Deploy an MLflow model to local environment and Docker
Introduction
Azure might be very expensive to deploy predictive models into their servers. For that reason I’ll show you how to deploy a predictive model to a local environment and dockerize it using the artifact created by Azure AutoML.
Prerequisites
You’re going to need to run AutoML in Azure with some dataset and to download the best model into your compute instance environment.
Download the artifact locally
An "artifact" is a component that results after training a model. The artifact contains the trained model along with the necessary libraries to reuse it. This artifact is the model that is ready to be deployed to a production environment. In a next article I will talk about how to obtain the artifact.
For this case, we will use the artifact created to solve the multilabeling task.

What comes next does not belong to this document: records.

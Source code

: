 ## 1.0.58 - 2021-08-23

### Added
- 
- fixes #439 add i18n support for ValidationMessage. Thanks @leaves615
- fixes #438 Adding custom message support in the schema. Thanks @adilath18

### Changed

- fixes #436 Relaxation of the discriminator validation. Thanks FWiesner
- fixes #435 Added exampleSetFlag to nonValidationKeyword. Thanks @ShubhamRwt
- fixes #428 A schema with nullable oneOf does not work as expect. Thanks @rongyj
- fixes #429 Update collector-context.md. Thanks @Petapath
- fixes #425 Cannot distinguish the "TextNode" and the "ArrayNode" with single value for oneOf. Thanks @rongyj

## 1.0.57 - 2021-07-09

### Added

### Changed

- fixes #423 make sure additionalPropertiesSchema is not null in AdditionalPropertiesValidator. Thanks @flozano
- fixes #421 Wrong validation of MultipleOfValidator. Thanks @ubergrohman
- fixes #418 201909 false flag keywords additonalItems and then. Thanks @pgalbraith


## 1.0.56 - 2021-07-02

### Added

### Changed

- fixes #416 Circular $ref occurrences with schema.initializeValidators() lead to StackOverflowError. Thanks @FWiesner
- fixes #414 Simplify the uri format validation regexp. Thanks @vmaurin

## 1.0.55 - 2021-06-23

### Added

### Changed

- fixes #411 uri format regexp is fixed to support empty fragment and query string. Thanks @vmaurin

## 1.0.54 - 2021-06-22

To download this artifact locally, it is necessary to already have it in our Azure environment.
We compress it with this code executed from our notebook in Azure ML:
import os
import zipfile
folder_to_zip = "./artifact_downloads/outputs/mlflow-model"
output_zip_file = "artifact_downloads.zip"
with zipfile.ZipFile(output_zip_file, 'w') as zipf:
for root, dirs, files in os.walk(folder_to_zip):
for file in files:
file_path = os.path.join(root, file)
arcname = os.path.relpath(file_path, folder_to_zip)
zipf.write(file_path, arcname)
We then download the zip file into our local computer:
We move it into a new created directory called
blog-multiclass-artifact
unzip into a folder called
my_model
as it is shown in the following image:
Install MLflow
MLflow is an open-source tool that allows us to manage workflows and artifacts for the entire lifecycle of a model. For more information, click here.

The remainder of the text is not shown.